Someday she would do this for a living.
Grinning down at the crinkly parchment page, she finished the last sentence and straightened her back. She got so caught up in writing that often her shoulders and neck cramped under the strain. Setting down her pen, she traced her fingertips over the slightly yellow edges of the paper, re-reading Leonard's adventures. His 'story' would be ten or twelve pages long by the time she was done.
Occasionally, she started a characters antics mid-way through their life, instead of from birth. It almost felt like she was picking up from where someone else left off, because those stories flowed as easily as the ones she started from scratch. Now and then, she fished back through her stacks and pulled out a finished story to change something critical in the middle.
Why this happened, she didn't know. Farris just understood she needed to make the changes, and so she did. Speaking of which, there was a story she needed to fix.

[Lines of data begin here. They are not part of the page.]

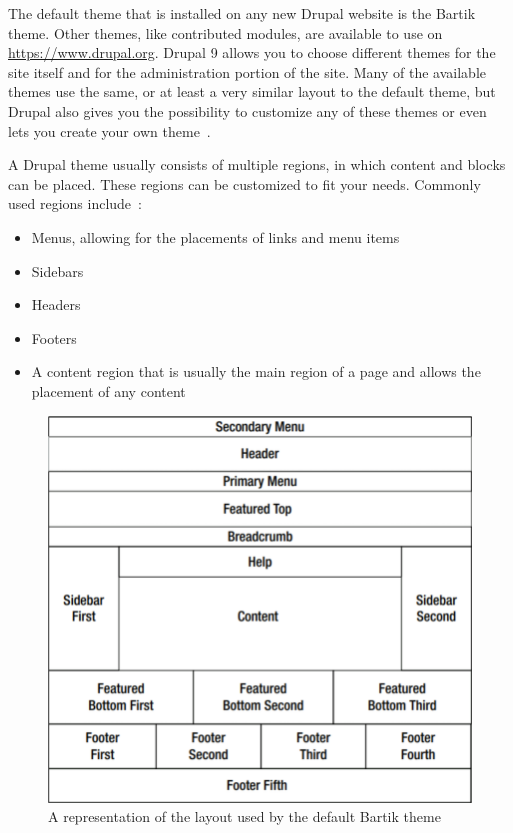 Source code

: The default theme that is installed on any new Drupal website is the Bartik theme. Other themes, like contributed modules, are available to use on \url{https://www.drupal.org}. Drupal 9 allows you to choose different themes for the site itself and for the administration portion of the site. Many of the available themes use the same, or at least a very similar layout to the default theme, but Drupal also gives you the possibility to customize any of these themes or even lets you create your own theme~\autocite{Tomlinson2015}.

A Drupal theme usually consists of multiple regions, in which content and blocks can be placed. These regions can be customized to fit your needs. Commonly used regions include~\autocite{Tomlinson2015}: 
\begin{itemize}
	\item  Menus, allowing for the placements of links and menu items
	\item  Sidebars
	\item  Headers
	\item  Footers
	\item  A content region that is usually the main region of a page and allows the placement of any content
\end{itemize}

\begin{figure}
	\centering
	\includegraphics{./img/Bartik_Theme.png}
	\caption[The Bartik theme]{A representation of the layout used by the default Bartik theme ~\autocite{Tomlinson2015}}
\end{figure}


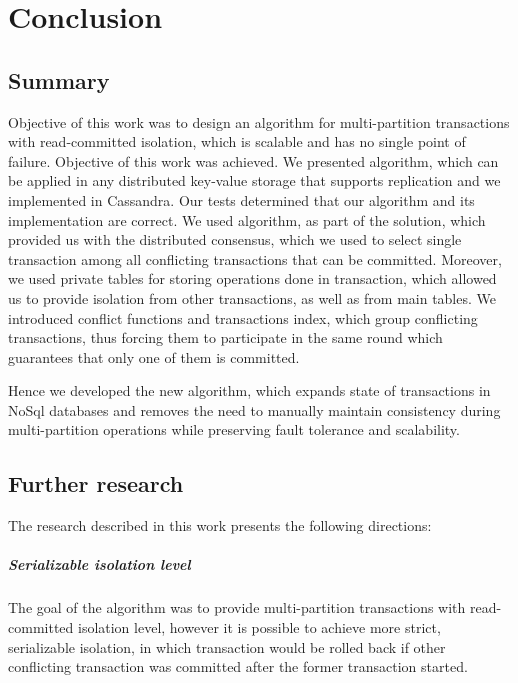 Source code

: 
\chapter{Conclusion}\label{chapter:summary}

\section{Summary}
Objective of this work was to design an algorithm for multi-partition transactions with read-committed isolation, which is scalable and has no single point of failure. Objective of this work was achieved. We presented \mpt algorithm, which can be applied in any distributed key-value storage that supports replication and we implemented \mpt in Cassandra. Our tests determined that our algorithm and its implementation are correct. We used \paxos algorithm, as part of the solution, which provided us with the distributed consensus, which we used to select single transaction among all conflicting transactions that can be committed. Moreover, we used private tables for storing operations done in transaction, which allowed us to provide isolation from other transactions, as well as from main tables. We introduced conflict functions and transactions index, which group conflicting transactions, thus forcing them to participate in the same \paxos round which guarantees that only one of them is committed.

Hence we developed the new algorithm, which expands state of transactions in NoSql databases and 
removes the need to manually maintain consistency during multi-partition operations 
while preserving fault tolerance and scalability. 


\section{Further research}
The research described in this work presents the following directions:

\paragraph{Serializable isolation level}
The goal of the algorithm was to provide multi-partition transactions with read-committed isolation level, however it is possible to achieve more strict, serializable isolation, in which transaction would be rolled back if other conflicting transaction was committed after the former transaction started. 

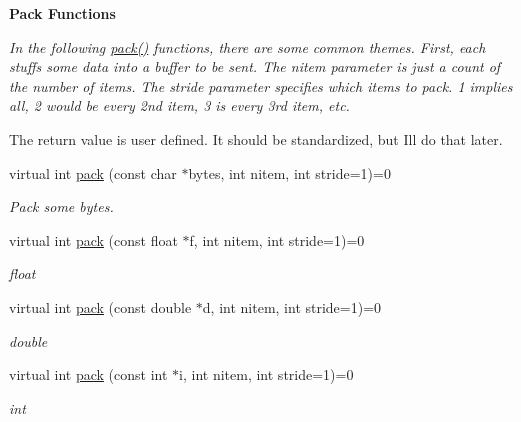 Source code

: \begin{Indent}\textbf{ Pack Functions}\par
{\em In the following \hyperlink{classMWRMComm_a611ac04479ee1c3731cf459427d18fb4}{pack()} functions, there are some common themes. First, each stuffs some data into a buffer to be sent. The nitem parameter is just a count of the number of items. The stride parameter specifies {\itshape which} items to pack. 1 implies all, 2 would be every 2nd item, 3 is every 3rd item, etc.

The return value is user defined. It should be standardized, but I\textquotesingle{}ll do that later. }\begin{DoxyCompactItemize}
\item 
\mbox{\label{classMWRMComm_a611ac04479ee1c3731cf459427d18fb4}} 
virtual int \hyperlink{classMWRMComm_a611ac04479ee1c3731cf459427d18fb4}{pack} (const char $\ast$bytes, int nitem, int stride=1)=0
\begin{DoxyCompactList}\small\item\em Pack some bytes. \end{DoxyCompactList}\item 
\mbox{\label{classMWRMComm_a247f848fbef158e09d9fa01020c2e7ae}} 
virtual int \hyperlink{classMWRMComm_a247f848fbef158e09d9fa01020c2e7ae}{pack} (const float $\ast$f, int nitem, int stride=1)=0
\begin{DoxyCompactList}\small\item\em float \end{DoxyCompactList}\item 
\mbox{\label{classMWRMComm_a00262ce5d015b7ede73b7b68b9d9306e}} 
virtual int \hyperlink{classMWRMComm_a00262ce5d015b7ede73b7b68b9d9306e}{pack} (const double $\ast$d, int nitem, int stride=1)=0
\begin{DoxyCompactList}\small\item\em double \end{DoxyCompactList}\item 
\mbox{\label{classMWRMComm_ae0da5373d13493779930df6121e78558}} 
virtual int \hyperlink{classMWRMComm_ae0da5373d13493779930df6121e78558}{pack} (const int $\ast$i, int nitem, int stride=1)=0
\begin{DoxyCompactList}\small\item\em int \end{DoxyCompactList}\item 

\end{DoxyCompactItemize}
\end{Indent}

Standing up on her bed (there was no desk in the small bedroom), she turned around to face the tier of shelves she'd erected on the walls to hold the stacks of paper. Farris knew exactly which shelf, which stack and what color paper clip held the story she needed together.
If the shelves ever fell, it would brain her into her next life. Finding the green paper clip in the fourth stack on the third shelf, she eased it free of the rest.
So many papers. It was like Pick-Up-Sticks to take one in the middle out and not topple the rest.
Liberating it, she crossed her ankles and twisted around, falling into an Indian style sit. For sleep, she'd changed into her favorite crushed velvet lounge pants and pull over shirt, a rare purchase from Victoria's Secret, her ultimate shopping destination. Every time she had a surge in tips, had paid all her bills and tucked away fifty bucks for gas, she hit up the store for something new.
In every day life she was a jeans and tee-shirt girl with a yen for flowery dresses on hot summer days. But at night she was all about her crushed velvet loungers when the weather turned crisp.
Gathering Leonard's story together, she paper-clipped it together (turquoise for old Leonard boy) and pulled off the green for the next.
Before she could pick up her pen, she caught a faint whiff of smoke. Farris paused and sat straighter. She took another deep breath.
The scent of smoke lingered.
Immediately she thought perhaps the lightning from earlier had caused a fire nearby and it had spread into Farmer Henson's fields. She scrambled off the bed and ran to her window. Because her bedroom was at the back of the loft, all she saw when she looked outside were the fields and the treeline.
No fire anywhere.
Except the smell was much stronger.
Leaning out her window, she glanced up at the eaves. Over the top of the loft, she saw wisps of smoke.
Gasping, she yanked back into the bedroom, crab-hop-crawled across the bed, and ran to open the door.
“BEELAH! GET UP!” The hallway was so short that she arrived in the living room in time to see Bee, who was sleeping on the couch, bolt upright. Dressed in Hello Kitty footy jammies, auburn hair askew, she peeled the eye covers off and stared at Farris.
“Why are you shouting? Farris, you sound like--”
“There's a fire!” Farris could see the glow past the teeny tiny part in the curtains. She ran to the window and pulled the drapes back.
Fire had raced up the side of the garage toward the roof. A corner of the small balcony was on fire, too.
Farris almost fainted.
Her stories. Her stories were going to burn! For an awful moment, she forgot about her and Beelah's own safety. The crushing need to save her work was so intense that a dizzy spell gripped her.
Beelah screamed when she saw the fire.
“Get a bucket from under the sink! We can still put it out!” Farris ran to the door. The second she touched the knob it felt warm. Not boiling hot, but...warm.
She fretted the fire was already on the stairs. The only way out if the stairs went was the front balcony and her back bedroom window. It was a straight fall to the ground. Not lethal, but if they landed wrong, it might mean a broken bone.